** Opening MATERIAL PROVIDED block **

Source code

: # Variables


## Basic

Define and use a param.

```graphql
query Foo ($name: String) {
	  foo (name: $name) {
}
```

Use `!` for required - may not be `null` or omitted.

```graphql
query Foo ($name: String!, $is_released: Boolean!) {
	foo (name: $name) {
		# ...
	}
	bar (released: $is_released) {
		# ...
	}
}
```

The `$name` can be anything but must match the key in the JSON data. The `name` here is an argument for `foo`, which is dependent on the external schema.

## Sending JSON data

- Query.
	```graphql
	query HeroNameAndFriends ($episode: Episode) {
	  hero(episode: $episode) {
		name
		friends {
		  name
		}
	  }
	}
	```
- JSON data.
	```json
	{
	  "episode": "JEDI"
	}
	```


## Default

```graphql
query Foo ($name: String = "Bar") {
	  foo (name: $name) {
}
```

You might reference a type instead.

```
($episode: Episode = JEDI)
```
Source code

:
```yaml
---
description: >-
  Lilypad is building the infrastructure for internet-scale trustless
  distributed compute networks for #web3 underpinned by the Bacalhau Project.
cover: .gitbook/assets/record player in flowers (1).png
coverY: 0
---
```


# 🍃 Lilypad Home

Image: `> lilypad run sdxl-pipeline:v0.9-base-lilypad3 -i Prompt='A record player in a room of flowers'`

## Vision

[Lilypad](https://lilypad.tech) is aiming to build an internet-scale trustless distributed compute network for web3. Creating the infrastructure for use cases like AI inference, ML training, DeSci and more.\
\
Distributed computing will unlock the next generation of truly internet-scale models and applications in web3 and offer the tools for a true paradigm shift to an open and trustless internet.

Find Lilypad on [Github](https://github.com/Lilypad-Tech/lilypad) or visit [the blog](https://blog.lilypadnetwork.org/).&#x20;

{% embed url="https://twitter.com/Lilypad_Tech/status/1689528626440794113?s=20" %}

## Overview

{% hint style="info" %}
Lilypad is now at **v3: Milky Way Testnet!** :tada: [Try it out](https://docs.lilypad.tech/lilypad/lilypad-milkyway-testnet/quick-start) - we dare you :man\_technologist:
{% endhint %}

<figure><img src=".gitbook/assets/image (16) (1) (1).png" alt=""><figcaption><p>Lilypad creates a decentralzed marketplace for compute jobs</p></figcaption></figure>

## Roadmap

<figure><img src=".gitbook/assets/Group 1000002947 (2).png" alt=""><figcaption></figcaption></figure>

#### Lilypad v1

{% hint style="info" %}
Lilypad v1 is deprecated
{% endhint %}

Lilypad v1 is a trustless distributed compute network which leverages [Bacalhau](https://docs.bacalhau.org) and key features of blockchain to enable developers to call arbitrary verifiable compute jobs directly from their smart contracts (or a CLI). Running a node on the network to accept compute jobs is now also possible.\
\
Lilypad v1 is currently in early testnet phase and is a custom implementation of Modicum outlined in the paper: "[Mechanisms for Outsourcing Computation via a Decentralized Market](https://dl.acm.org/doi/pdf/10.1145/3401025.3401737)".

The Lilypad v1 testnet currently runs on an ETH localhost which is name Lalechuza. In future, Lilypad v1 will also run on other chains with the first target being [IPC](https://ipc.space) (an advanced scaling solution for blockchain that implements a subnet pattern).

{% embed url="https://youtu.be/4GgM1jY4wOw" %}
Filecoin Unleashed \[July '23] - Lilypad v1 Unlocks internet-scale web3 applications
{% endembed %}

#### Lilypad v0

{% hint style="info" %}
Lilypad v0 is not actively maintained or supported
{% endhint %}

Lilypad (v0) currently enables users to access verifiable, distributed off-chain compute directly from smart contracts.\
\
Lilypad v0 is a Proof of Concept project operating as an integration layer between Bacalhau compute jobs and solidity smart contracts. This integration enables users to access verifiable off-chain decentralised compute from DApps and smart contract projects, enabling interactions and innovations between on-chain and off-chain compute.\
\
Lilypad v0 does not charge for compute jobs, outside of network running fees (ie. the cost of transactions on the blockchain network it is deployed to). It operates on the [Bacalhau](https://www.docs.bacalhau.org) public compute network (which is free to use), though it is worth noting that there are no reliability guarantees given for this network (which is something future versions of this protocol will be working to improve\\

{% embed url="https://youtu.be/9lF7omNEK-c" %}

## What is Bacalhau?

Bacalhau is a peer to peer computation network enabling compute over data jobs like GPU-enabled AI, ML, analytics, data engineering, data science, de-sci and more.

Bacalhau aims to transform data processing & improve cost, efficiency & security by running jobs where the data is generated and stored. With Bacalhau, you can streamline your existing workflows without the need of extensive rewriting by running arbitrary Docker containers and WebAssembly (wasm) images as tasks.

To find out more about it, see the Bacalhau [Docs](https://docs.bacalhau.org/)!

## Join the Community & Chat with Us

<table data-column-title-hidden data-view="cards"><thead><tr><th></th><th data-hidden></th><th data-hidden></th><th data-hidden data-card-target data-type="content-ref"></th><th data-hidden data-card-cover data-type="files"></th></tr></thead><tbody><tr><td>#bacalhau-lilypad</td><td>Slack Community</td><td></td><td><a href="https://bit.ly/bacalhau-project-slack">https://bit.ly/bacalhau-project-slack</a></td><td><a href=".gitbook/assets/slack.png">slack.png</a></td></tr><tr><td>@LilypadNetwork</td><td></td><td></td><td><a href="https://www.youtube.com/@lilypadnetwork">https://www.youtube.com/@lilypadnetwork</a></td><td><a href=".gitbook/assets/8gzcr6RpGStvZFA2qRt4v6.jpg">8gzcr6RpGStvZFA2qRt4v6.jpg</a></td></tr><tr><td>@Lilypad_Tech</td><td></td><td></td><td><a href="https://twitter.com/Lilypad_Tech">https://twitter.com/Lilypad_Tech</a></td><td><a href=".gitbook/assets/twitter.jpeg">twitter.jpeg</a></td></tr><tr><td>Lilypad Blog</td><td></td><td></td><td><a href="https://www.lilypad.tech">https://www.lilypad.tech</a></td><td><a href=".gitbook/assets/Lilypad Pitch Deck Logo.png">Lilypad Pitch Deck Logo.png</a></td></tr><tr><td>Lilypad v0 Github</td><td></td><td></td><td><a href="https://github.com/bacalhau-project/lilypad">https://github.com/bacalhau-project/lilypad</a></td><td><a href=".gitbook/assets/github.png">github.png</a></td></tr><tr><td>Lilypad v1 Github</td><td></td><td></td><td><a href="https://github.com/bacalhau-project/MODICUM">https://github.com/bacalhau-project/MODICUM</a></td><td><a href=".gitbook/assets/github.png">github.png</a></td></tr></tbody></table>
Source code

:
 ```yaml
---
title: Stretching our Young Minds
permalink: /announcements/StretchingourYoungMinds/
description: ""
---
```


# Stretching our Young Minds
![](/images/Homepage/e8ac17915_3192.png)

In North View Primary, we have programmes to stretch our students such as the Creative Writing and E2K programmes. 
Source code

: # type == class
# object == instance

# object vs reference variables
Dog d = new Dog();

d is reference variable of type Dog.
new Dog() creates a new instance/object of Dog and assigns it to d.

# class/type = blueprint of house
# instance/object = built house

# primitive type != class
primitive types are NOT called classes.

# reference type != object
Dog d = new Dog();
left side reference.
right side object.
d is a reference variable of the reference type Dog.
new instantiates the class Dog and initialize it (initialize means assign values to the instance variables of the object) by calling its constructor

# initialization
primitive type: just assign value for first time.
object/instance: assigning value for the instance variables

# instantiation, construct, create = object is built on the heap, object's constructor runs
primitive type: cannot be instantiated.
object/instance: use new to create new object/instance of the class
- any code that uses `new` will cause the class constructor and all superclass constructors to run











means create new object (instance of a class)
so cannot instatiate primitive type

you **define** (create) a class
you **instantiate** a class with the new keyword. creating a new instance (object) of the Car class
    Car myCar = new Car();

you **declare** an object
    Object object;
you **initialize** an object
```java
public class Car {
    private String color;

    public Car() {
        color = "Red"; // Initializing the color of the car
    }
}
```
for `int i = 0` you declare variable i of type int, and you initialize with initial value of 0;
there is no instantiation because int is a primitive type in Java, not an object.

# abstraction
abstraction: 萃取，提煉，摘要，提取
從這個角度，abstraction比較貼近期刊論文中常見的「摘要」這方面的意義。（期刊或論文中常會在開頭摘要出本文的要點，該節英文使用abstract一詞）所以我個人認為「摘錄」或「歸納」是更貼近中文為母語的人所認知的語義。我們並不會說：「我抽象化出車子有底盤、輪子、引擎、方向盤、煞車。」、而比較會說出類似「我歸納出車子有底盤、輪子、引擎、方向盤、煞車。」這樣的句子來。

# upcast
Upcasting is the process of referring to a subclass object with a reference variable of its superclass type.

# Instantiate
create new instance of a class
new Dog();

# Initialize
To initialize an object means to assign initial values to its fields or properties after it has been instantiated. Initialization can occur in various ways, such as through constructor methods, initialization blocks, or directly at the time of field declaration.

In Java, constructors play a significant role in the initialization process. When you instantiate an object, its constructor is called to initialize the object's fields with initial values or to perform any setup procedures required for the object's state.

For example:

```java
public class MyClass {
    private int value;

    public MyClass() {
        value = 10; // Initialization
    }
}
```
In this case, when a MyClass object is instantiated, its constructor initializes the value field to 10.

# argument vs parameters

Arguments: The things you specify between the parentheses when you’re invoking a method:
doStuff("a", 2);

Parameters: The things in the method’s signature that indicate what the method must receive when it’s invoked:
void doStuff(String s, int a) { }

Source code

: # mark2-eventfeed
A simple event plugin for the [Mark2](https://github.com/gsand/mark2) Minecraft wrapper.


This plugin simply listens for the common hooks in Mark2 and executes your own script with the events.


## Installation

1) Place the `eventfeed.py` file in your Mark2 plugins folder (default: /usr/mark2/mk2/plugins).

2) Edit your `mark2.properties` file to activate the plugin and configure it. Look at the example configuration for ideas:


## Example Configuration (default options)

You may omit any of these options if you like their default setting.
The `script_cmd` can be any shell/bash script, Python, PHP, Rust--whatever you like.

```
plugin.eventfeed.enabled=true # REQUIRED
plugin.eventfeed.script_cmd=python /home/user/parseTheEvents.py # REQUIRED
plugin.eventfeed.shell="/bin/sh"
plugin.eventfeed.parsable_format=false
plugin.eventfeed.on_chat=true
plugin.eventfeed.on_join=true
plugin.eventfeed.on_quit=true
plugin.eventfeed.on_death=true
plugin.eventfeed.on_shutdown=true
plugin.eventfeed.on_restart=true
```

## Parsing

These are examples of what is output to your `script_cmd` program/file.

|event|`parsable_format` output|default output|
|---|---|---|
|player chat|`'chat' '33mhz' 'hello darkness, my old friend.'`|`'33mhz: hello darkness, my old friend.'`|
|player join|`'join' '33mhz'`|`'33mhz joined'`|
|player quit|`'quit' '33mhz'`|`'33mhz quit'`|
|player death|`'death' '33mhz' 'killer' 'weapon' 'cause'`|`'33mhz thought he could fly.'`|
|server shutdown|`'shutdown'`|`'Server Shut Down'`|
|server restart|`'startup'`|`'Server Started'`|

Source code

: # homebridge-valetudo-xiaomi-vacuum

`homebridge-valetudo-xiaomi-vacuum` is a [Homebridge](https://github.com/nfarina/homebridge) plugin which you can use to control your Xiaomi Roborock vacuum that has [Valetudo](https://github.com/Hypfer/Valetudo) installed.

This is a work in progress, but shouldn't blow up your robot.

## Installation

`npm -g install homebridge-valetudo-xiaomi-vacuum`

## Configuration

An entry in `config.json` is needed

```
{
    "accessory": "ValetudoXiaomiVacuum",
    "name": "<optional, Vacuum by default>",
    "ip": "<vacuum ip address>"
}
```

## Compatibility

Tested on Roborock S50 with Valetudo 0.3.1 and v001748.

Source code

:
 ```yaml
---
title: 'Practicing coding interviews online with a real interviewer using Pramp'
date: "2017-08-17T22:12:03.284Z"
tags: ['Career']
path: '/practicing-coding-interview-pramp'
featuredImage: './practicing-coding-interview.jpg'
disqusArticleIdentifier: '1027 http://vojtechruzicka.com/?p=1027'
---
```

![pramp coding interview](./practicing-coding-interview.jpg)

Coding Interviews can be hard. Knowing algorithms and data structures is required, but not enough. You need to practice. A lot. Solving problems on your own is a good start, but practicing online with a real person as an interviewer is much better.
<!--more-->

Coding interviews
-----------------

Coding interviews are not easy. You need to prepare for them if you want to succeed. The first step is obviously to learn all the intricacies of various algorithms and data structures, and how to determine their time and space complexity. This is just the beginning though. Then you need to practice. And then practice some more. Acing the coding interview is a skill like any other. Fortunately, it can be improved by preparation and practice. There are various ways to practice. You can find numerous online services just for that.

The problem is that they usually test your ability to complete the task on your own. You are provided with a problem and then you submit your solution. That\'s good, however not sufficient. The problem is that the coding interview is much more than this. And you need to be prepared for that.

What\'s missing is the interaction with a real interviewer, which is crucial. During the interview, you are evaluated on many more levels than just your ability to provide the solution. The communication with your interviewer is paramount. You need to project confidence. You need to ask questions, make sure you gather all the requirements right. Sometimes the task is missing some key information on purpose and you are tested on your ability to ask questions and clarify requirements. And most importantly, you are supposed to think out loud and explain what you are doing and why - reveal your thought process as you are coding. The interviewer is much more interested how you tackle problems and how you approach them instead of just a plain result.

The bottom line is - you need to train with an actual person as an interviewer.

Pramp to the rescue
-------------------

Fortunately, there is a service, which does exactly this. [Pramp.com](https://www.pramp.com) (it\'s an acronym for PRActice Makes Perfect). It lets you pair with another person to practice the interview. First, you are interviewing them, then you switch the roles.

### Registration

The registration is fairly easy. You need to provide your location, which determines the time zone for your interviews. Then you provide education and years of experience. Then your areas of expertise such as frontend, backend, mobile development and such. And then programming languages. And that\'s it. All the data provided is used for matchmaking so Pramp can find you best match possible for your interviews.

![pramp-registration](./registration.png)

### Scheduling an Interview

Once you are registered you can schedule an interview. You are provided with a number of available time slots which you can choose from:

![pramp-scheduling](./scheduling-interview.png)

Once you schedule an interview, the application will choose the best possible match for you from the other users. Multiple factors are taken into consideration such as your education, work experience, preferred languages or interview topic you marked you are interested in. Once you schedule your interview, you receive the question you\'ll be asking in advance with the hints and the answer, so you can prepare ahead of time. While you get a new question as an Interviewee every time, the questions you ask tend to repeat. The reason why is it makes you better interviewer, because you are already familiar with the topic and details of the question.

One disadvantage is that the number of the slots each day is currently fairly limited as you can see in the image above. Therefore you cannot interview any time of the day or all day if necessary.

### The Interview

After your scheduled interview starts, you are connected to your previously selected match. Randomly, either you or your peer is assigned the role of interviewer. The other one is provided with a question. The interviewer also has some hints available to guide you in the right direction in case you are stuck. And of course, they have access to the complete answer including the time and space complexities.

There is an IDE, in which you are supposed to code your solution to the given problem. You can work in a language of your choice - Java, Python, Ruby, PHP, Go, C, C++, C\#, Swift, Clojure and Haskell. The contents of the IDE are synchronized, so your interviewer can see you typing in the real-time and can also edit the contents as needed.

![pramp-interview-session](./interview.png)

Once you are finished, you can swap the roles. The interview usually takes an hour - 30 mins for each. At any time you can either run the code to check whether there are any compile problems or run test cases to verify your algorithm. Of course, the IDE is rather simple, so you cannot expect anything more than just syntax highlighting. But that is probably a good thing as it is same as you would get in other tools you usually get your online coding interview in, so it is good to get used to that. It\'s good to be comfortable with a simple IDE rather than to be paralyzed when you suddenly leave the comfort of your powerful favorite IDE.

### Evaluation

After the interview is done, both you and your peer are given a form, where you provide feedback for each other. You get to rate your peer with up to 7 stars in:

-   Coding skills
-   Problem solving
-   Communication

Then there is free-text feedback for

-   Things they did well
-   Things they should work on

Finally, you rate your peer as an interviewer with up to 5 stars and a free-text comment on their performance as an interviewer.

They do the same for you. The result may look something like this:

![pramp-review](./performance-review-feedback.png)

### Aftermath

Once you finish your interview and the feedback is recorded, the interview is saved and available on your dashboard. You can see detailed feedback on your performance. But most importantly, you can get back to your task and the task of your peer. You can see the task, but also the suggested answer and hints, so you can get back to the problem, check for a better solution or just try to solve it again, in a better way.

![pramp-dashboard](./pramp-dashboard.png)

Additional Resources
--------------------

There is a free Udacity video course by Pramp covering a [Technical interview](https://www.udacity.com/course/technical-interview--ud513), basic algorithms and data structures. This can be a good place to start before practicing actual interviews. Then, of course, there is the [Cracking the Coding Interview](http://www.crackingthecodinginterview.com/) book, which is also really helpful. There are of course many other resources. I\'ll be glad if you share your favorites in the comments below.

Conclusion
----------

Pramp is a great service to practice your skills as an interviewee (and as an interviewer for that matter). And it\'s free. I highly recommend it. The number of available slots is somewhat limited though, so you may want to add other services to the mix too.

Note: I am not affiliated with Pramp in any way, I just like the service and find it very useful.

** Closing MATERIAL PROVIDED block **

=== EXERCISE DETAILS ===
Of all the entries above, repeat only the lines from the line that has "object/instance: use new" to the line that has "you **define** (create) a class", both lines included, exactly.

=== PROBLEM SOLUTION ===
object/instance: use new to create new object/instance of the class
- any code that uses `new` will cause the class constructor and all superclass constructors to run











means create new object (instance of a class)
so cannot instatiate primitive type

you **define** (create) a class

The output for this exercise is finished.